Recapping essential details from that article, CRM are named suites within DMS whereas pricing and KPIs are monitored via DMS suites such as accounting, service, sales and ecommerce.

This second installment covers online sales, merchandising and customer service.

Online Sales

Cyberspace may not be “the final frontier,” but it certainly is “everywhere you want to be.” The obvious — the potential for selling parts to customers around the world — should be enough to get motivated but be aware that getting started requires an investment in time, labor and technology. The good news is that there are millions of providers who help businesses establish and service virtual storefronts.

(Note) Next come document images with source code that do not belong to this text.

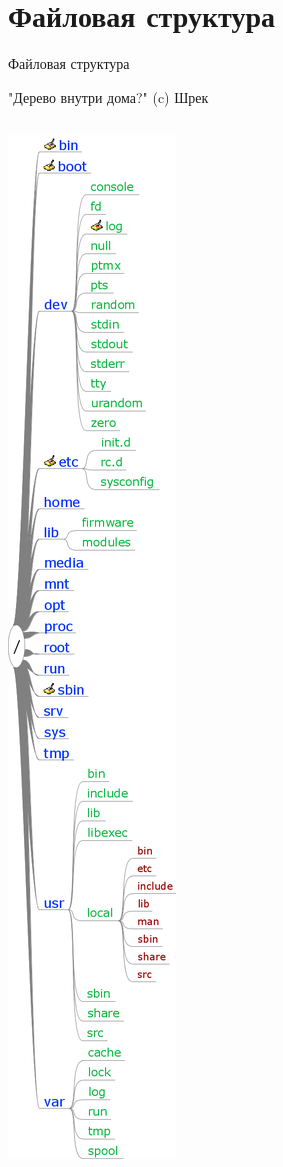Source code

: \documentclass[ignorenonframetext, professionalfonts, hyperref={pdftex, unicode}]{beamer}
\begin{document}
\section*{Файловая структура}

\begin{frame}{Файловая структура}
	
	{\center "Дерево внутри дома?" (c) Шрек}
		
	\begin{columns}
		\includegraphics[height=0.8\textheight]{01-lhs.png}

\end{columns}
\end{frame}
\end{document}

The bad news is that competition is fierce because retail giants such as Amazon and Walmart sell auto parts alongside the expected online portals of AutoZone, Pep Boys and O’Reilly Auto.

As with any retail venture, demand is enhanced by offering a unique combination of product availability, price, fulfillment, product knowledge and customer service. Thus, excelling at all of the above is needed to increase parts sales at auto dealerships.


Experts recommend using web providers that specialize in auto parts ecommerce — some focus on OEM items while others deal with aftermarket parts.

After educating readers on the pros and cons of selling via eBay and Amazon, writer Jason Lancaster discusses how to “launch your own national parts ecommerce website” in a comprehensive presentation on Driving Sales where he links an article listing ecommerce providers.

Two important takeaways per the article:

  1. See what other eBay retailers are selling parts for and match the lowest one available.
  2. While eBay customers are used to paying shipping and handling fees — a profit center for many retailers — Amazon buyers would rather pay above list price than pay for shipping.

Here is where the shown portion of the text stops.